=== WHAT YOU NEED TO DO ===
When you return the lines below, go from the first through the line with "Tech-Flow es una", keep them exact, and leave out every picture.

=== TASK INPUTS ===
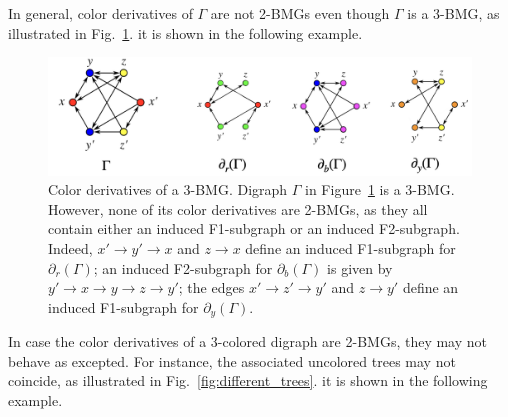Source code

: \documentclass[final,3p,times]{elsarticle}
\newtheorem{example}{Example}[section]
\newcommand{\OLD}[1]{\begingroup\tiny\color{gray}#1\endgroup}
\newcommand{\mh}[1]{\begingroup\color{magenta}#1\endgroup}
\begin{document}
In general, color derivatives of $\Gamma$ are not 2-BMGs even though $\Gamma$ is a 3-BMG, as \mh{illustrated in Fig.\ \ref{fig:color_derivatives}.}
\OLD{it is shown in the following example.}

\begin{figure}[ht]
  \centering
    \includegraphics[width=16cm]{figures/color_derivatives.png}
    \caption{Color derivatives of a 3-BMG.
    Digraph $\Gamma$ in Figure~\ref{fig:color_derivatives} is a 3-BMG. However,
    none of its color derivatives are 2-BMGs, as they all contain either an
    induced F1-subgraph or an induced F2-subgraph. Indeed, $x'\rightarrow
    y'\rightarrow x$ and $z\rightarrow x$ define an induced F1-subgraph for
    $\partial_r(\Gamma)$; an induced F2-subgraph for $\partial_b(\Gamma)$ is
    given by $y'\rightarrow x\rightarrow y\rightarrow z\rightarrow y'$; the
    edges $x'\rightarrow z'\rightarrow y'$ and $z \rightarrow y'$ define an
    induced F1-subgraph for $\partial_y(\Gamma)$.
}
      \label{fig:color_derivatives}
\end{figure}


In case the color derivatives of a 3-colored digraph are 2-BMGs, they may not behave as excepted. For instance, the associated uncolored trees may not coincide, as 
\mh{illustrated in Fig.\ \ref{fig:different_trees}.}
\OLD{it is shown in the following example. }
\end{document}
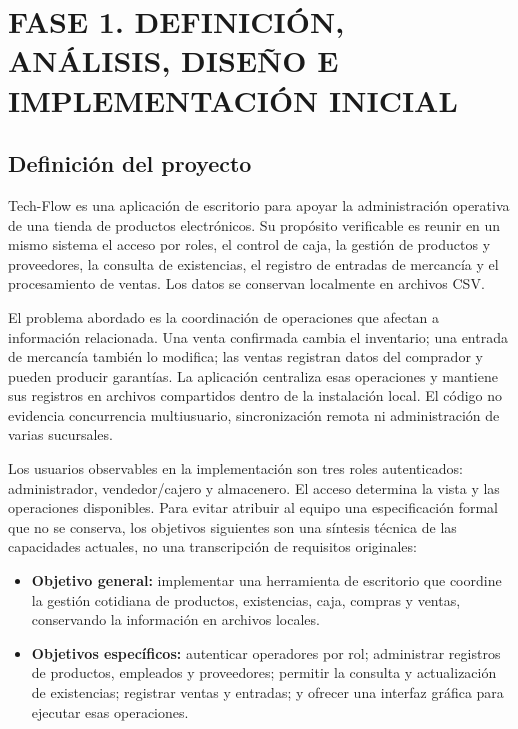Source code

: \section{FASE 1. DEFINICIÓN, ANÁLISIS, DISEÑO E IMPLEMENTACIÓN INICIAL}

\subsection{Definición del proyecto}
\label{subsec:definicion}

Tech-Flow es una aplicación de escritorio para apoyar la administración operativa de una tienda de productos electrónicos. Su propósito verificable es reunir en un mismo sistema el acceso por roles, el control de caja, la gestión de productos y proveedores, la consulta de existencias, el registro de entradas de mercancía y el procesamiento de ventas. Los datos se conservan localmente en archivos CSV.

El problema abordado es la coordinación de operaciones que afectan a información relacionada. Una venta confirmada cambia el inventario; una entrada de mercancía también lo modifica; las ventas registran datos del comprador y pueden producir garantías. La aplicación centraliza esas operaciones y mantiene sus registros en archivos compartidos dentro de la instalación local. El código no evidencia concurrencia multiusuario, sincronización remota ni administración de varias sucursales.

Los usuarios observables en la implementación son tres roles autenticados: administrador, vendedor/cajero y almacenero. El acceso determina la vista y las operaciones disponibles. Para evitar atribuir al equipo una especificación formal que no se conserva, los objetivos siguientes son una síntesis técnica de las capacidades actuales, no una transcripción de requisitos originales:

\begin{itemize}
    \item \textbf{Objetivo general:} implementar una herramienta de escritorio que coordine la gestión cotidiana de productos, existencias, caja, compras y ventas, conservando la información en archivos locales.
    \item \textbf{Objetivos específicos:} autenticar operadores por rol; administrar registros de productos, empleados y proveedores; permitir la consulta y actualización de existencias; registrar ventas y entradas; y ofrecer una interfaz gráfica para ejecutar esas operaciones.
\end{itemize}

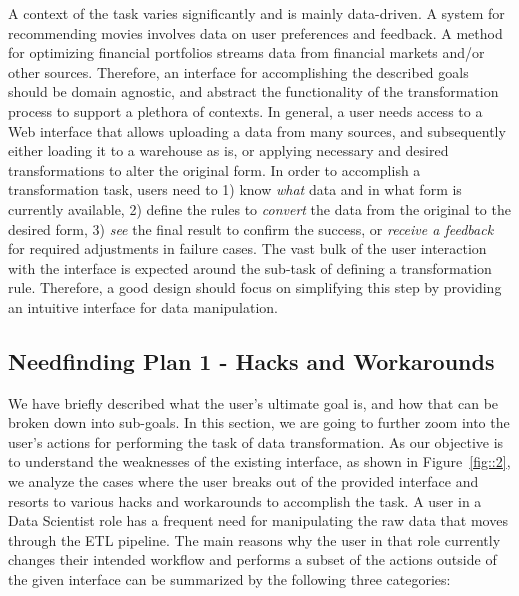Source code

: \documentclass[12pt,letterpaper]{article}
\begin{document}
A context of the task varies significantly and is mainly data-driven. A system for recommending movies involves data on user preferences and feedback. A method for optimizing financial portfolios streams data from financial markets and/or other sources. Therefore, an interface for accomplishing the described goals should be domain agnostic, and abstract the functionality of the transformation process to support a plethora of contexts. In general, a user needs access to a Web interface that allows uploading a data from many sources, and subsequently either loading it to a warehouse as is, or applying necessary and desired transformations to alter the original form. In order to accomplish a transformation task, users need to 1) know \textit{what} data and in what form is currently available, 2) define the rules to \textit{convert} the data from the original to the desired form, 3) \textit{see} the final result to confirm the success, or \textit{receive a feedback} for required adjustments in failure cases. The vast bulk of the user interaction with the interface is expected around the sub-task of defining a transformation rule. Therefore, a good design should focus on simplifying this step by providing an intuitive interface for data manipulation.


\subsection*{Needfinding Plan 1 - Hacks and Workarounds}
We have briefly described what the user's ultimate goal is, and how that can be broken down into sub-goals. In this section, we are going to further zoom into the user's actions for performing the task of data transformation. As our objective is to understand the weaknesses of the existing interface, as shown in Figure~\ref{fig::2}, we analyze the cases where the user breaks out of the provided interface and resorts to various hacks and workarounds to accomplish the task. A user in a Data Scientist role has a frequent need for manipulating the raw data that moves through the ETL pipeline. The main reasons why the user in that role currently changes their intended workflow and performs a subset of the actions outside of the given interface can be summarized by the following three categories: 
\end{document}
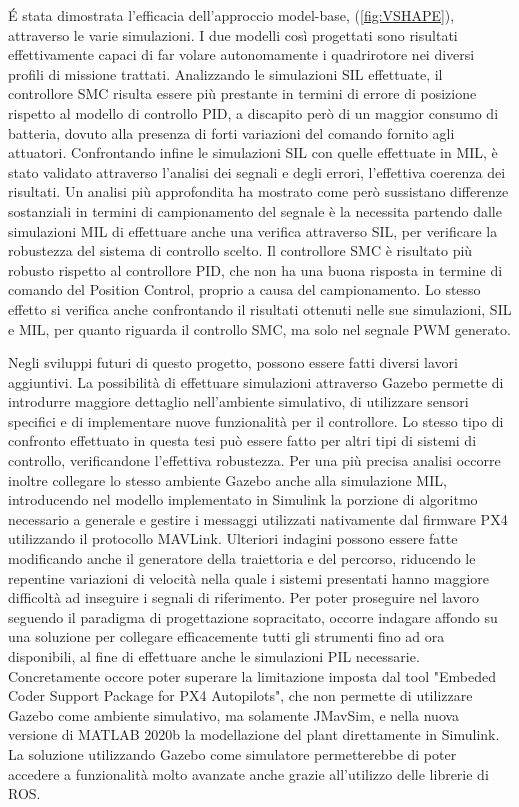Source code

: \'E stata dimostrata l'efficacia dell'approccio model-base, (\ref{fig:VSHAPE}), attraverso le varie simulazioni. I due modelli così progettati sono risultati effettivamente capaci di far volare autonomamente i quadrirotore nei diversi profili di missione trattati. Analizzando le simulazioni SIL effettuate, il controllore SMC risulta essere più prestante in termini di errore di posizione rispetto al modello di controllo PID, a discapito però di un maggior consumo di batteria, dovuto alla presenza di forti variazioni del comando fornito agli attuatori. Confrontando infine le simulazioni SIL con quelle effettuate in MIL, è stato validato attraverso l'analisi dei segnali e degli errori, l'effettiva coerenza dei risultati. Un analisi più approfondita ha mostrato come però sussistano differenze sostanziali in termini di campionamento del segnale è la necessita partendo dalle simulazioni MIL di effettuare anche una verifica attraverso SIL, per verificare la robustezza del sistema di controllo scelto. Il controllore SMC è risultato più robusto rispetto al controllore PID, che non ha una buona risposta in termine di comando del Position Control, proprio a causa del campionamento. Lo stesso effetto si verifica anche confrontando il risultati ottenuti nelle sue simulazioni, SIL e MIL, per quanto riguarda il controllo SMC, ma solo nel segnale PWM generato.

Negli sviluppi futuri di questo progetto, possono essere fatti diversi lavori aggiuntivi. La possibilità di effettuare simulazioni attraverso Gazebo permette di introdurre maggiore dettaglio nell'ambiente simulativo, di utilizzare sensori specifici e di implementare nuove funzionalità per il controllore. Lo stesso tipo di confronto effettuato in questa tesi può essere fatto per altri tipi di sistemi di controllo, verificandone l'effettiva robustezza. Per una più precisa analisi occorre inoltre collegare lo stesso ambiente Gazebo anche alla simulazione MIL, introducendo nel modello implementato in Simulink la porzione di algoritmo necessario a generale e gestire i messaggi utilizzati nativamente dal firmware PX4 utilizzando il protocollo MAVLink. Ulteriori indagini possono essere fatte modificando anche il generatore della traiettoria e del percorso, riducendo le repentine variazioni di velocità nella quale i sistemi presentati hanno maggiore difficoltà ad inseguire i segnali di riferimento. Per poter proseguire nel lavoro seguendo il paradigma di progettazione sopracitato, occorre indagare affondo su una soluzione per collegare efficacemente tutti gli strumenti fino ad ora disponibili, al fine di effettuare anche le simulazioni PIL necessarie. Concretamente occore poter superare la limitazione imposta dal tool "Embeded Coder Support Package for PX4 Autopilots", che non permette di utilizzare Gazebo come ambiente simulativo, ma solamente JMavSim, e nella nuova versione di MATLAB 2020b la modellazione del plant direttamente in Simulink. La soluzione utilizzando Gazebo come simulatore permetterebbe di poter accedere a funzionalità molto avanzate anche grazie all'utilizzo delle librerie di ROS.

=== RESULT FOR THIS TASK ===
Source code

: \documentclass[final,3p,times]{elsarticle}
\newtheorem{example}{Example}[section]
\newcommand{\OLD}[1]{\begingroup\tiny\color{gray}#1\endgroup}
\newcommand{\mh}[1]{\begingroup\color{magenta}#1\endgroup}
\begin{document}
In general, color derivatives of $\Gamma$ are not 2-BMGs even though $\Gamma$ is a 3-BMG, as \mh{illustrated in Fig.\ \ref{fig:color_derivatives}.}
\OLD{it is shown in the following example.}

\begin{figure}[ht]
  \centering
    \includegraphics[width=16cm]{figures/color_derivatives.png}
    \caption{Color derivatives of a 3-BMG.
    Digraph $\Gamma$ in Figure~\ref{fig:color_derivatives} is a 3-BMG. However,
    none of its color derivatives are 2-BMGs, as they all contain either an
    induced F1-subgraph or an induced F2-subgraph. Indeed, $x'\rightarrow
    y'\rightarrow x$ and $z\rightarrow x$ define an induced F1-subgraph for
    $\partial_r(\Gamma)$; an induced F2-subgraph for $\partial_b(\Gamma)$ is
    given by $y'\rightarrow x\rightarrow y\rightarrow z\rightarrow y'$; the
    edges $x'\rightarrow z'\rightarrow y'$ and $z \rightarrow y'$ define an
    induced F1-subgraph for $\partial_y(\Gamma)$.
}
      \label{fig:color_derivatives}
\end{figure}


In case the color derivatives of a 3-colored digraph are 2-BMGs, they may not behave as excepted. For instance, the associated uncolored trees may not coincide, as 
\mh{illustrated in Fig.\ \ref{fig:different_trees}.}
\OLD{it is shown in the following example. }
\end{document}
Source code

: \section{FASE 1. DEFINICIÓN, ANÁLISIS, DISEÑO E IMPLEMENTACIÓN INICIAL}

\subsection{Definición del proyecto}
\label{subsec:definicion}

Tech-Flow es una aplicación de escritorio para apoyar la administración operativa de una tienda de productos electrónicos. Su propósito verificable es reunir en un mismo sistema el acceso por roles, el control de caja, la gestión de productos y proveedores, la consulta de existencias, el registro de entradas de mercancía y el procesamiento de ventas. Los datos se conservan localmente en archivos CSV.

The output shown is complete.